[Opening INFORMATION PROVIDED section]

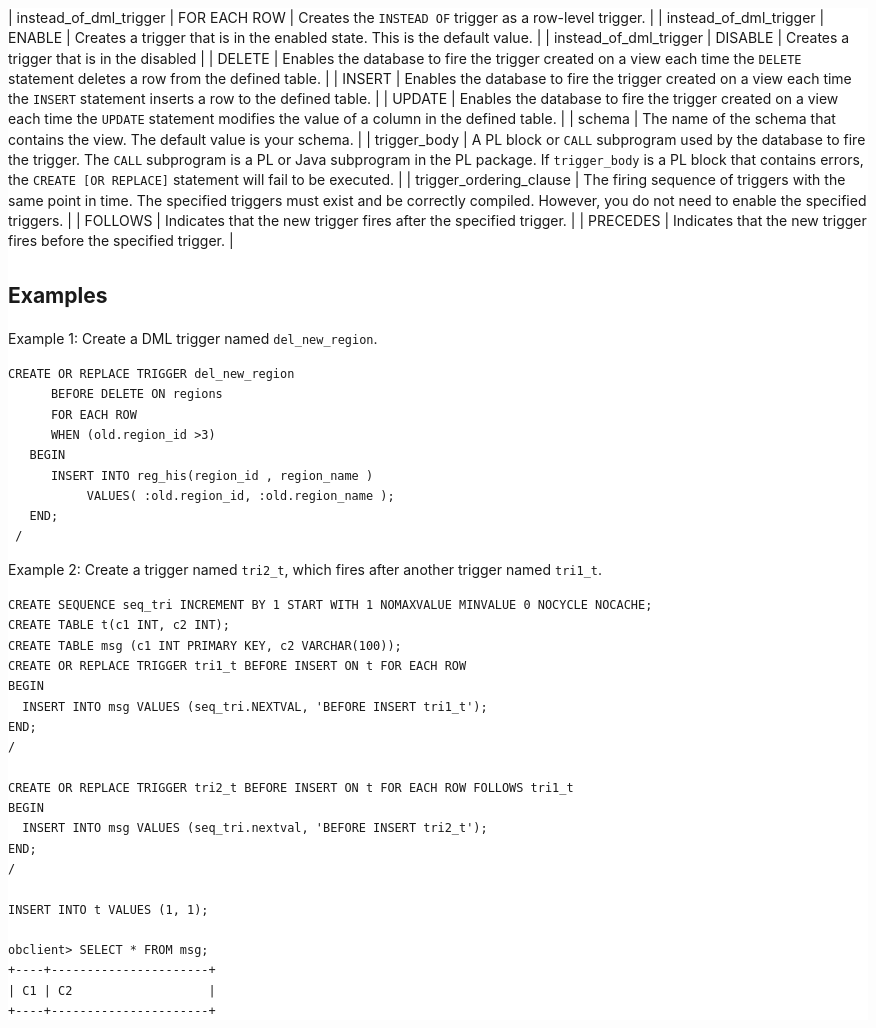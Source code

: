 | instead_of_dml_trigger  | FOR EACH ROW                                                                                                                                                                                                                                                       | Creates the `INSTEAD OF` trigger as a row-level trigger.                                                                                                                                                                                                                                                                                                                                                                                                                                                                                                                           |
| instead_of_dml_trigger  | ENABLE                                                                                                                                                                                                                                                             | Creates a trigger that is in the enabled state. This is the default value.                                                                                                                                                                                                                                                                                                                                                                                                                                                                                                         |
| instead_of_dml_trigger  | DISABLE                                                                                                                                                                                                                                                            | Creates a trigger that is in the disabled                                                                                                                                                                                                                                                                                                                                                                                                                                                                                                                                          |
| DELETE                  | Enables the database to fire the trigger created on a view each time the `DELETE` statement deletes a row from the defined table.                                                                                                                                  |
| INSERT                  | Enables the database to fire the trigger created on a view each time the `INSERT` statement inserts a row to the defined table.                                                                                                                                    |
| UPDATE                  | Enables the database to fire the trigger created on a view each time the `UPDATE` statement modifies the value of a column in the defined table.                                                                                                                   |
| schema                  | The name of the schema that contains the view. The default value is your schema.                                                                                                                                                                                   |
| trigger_body            | A PL block or `CALL` subprogram used by the database to fire the trigger. The `CALL` subprogram is a PL or Java subprogram in the PL package.  If `trigger_body` is a PL block that contains errors, the `CREATE [OR REPLACE]` statement will fail to be executed. |
| trigger_ordering_clause | The firing sequence of triggers with the same point in time. The specified triggers must exist and be correctly compiled. However, you do not need to enable the specified triggers.                                                                               |
| FOLLOWS                 | Indicates that the new trigger fires after the specified trigger.                                                                                                                                                                                                  |
| PRECEDES                | Indicates that the new trigger fires before the specified trigger.                                                                                                                                                                                                 |



Examples
-----------------------

Example 1: Create a DML trigger named `del_new_region`.

```shell
CREATE OR REPLACE TRIGGER del_new_region
      BEFORE DELETE ON regions
      FOR EACH ROW
      WHEN (old.region_id >3)
   BEGIN
      INSERT INTO reg_his(region_id , region_name )
           VALUES( :old.region_id, :old.region_name );
   END;
 /
```

Example 2: Create a trigger named `tri2_t`, which fires after another trigger named `tri1_t`.

```shell
CREATE SEQUENCE seq_tri INCREMENT BY 1 START WITH 1 NOMAXVALUE MINVALUE 0 NOCYCLE NOCACHE;
CREATE TABLE t(c1 INT, c2 INT);
CREATE TABLE msg (c1 INT PRIMARY KEY, c2 VARCHAR(100));
CREATE OR REPLACE TRIGGER tri1_t BEFORE INSERT ON t FOR EACH ROW
BEGIN
  INSERT INTO msg VALUES (seq_tri.NEXTVAL, 'BEFORE INSERT tri1_t');
END;
/

CREATE OR REPLACE TRIGGER tri2_t BEFORE INSERT ON t FOR EACH ROW FOLLOWS tri1_t
BEGIN
  INSERT INTO msg VALUES (seq_tri.nextval, 'BEFORE INSERT tri2_t');
END;
/

INSERT INTO t VALUES (1, 1);

obclient> SELECT * FROM msg;
+----+----------------------+
| C1 | C2                   |
+----+----------------------+
```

[Closing INFORMATION PROVIDED section]

YOUR INSTRUCTIONS
Without the pictures, repeat the entries above line by line, from the first through the one that contains "in the enabled", both ends included.

WRITTEN ANSWER
Source code

: | instead_of_dml_trigger  | FOR EACH ROW                                                                                                                                                                                                                                                       | Creates the `INSTEAD OF` trigger as a row-level trigger.                                                                                                                                                                                                                                                                                                                                                                                                                                                                                                                           |
| instead_of_dml_trigger  | ENABLE                                                                                                                                                                                                                                                             | Creates a trigger that is in the enabled state. This is the default value.                                                                                                                                                                                                                                                                                                                                                                                                                                                                                                         |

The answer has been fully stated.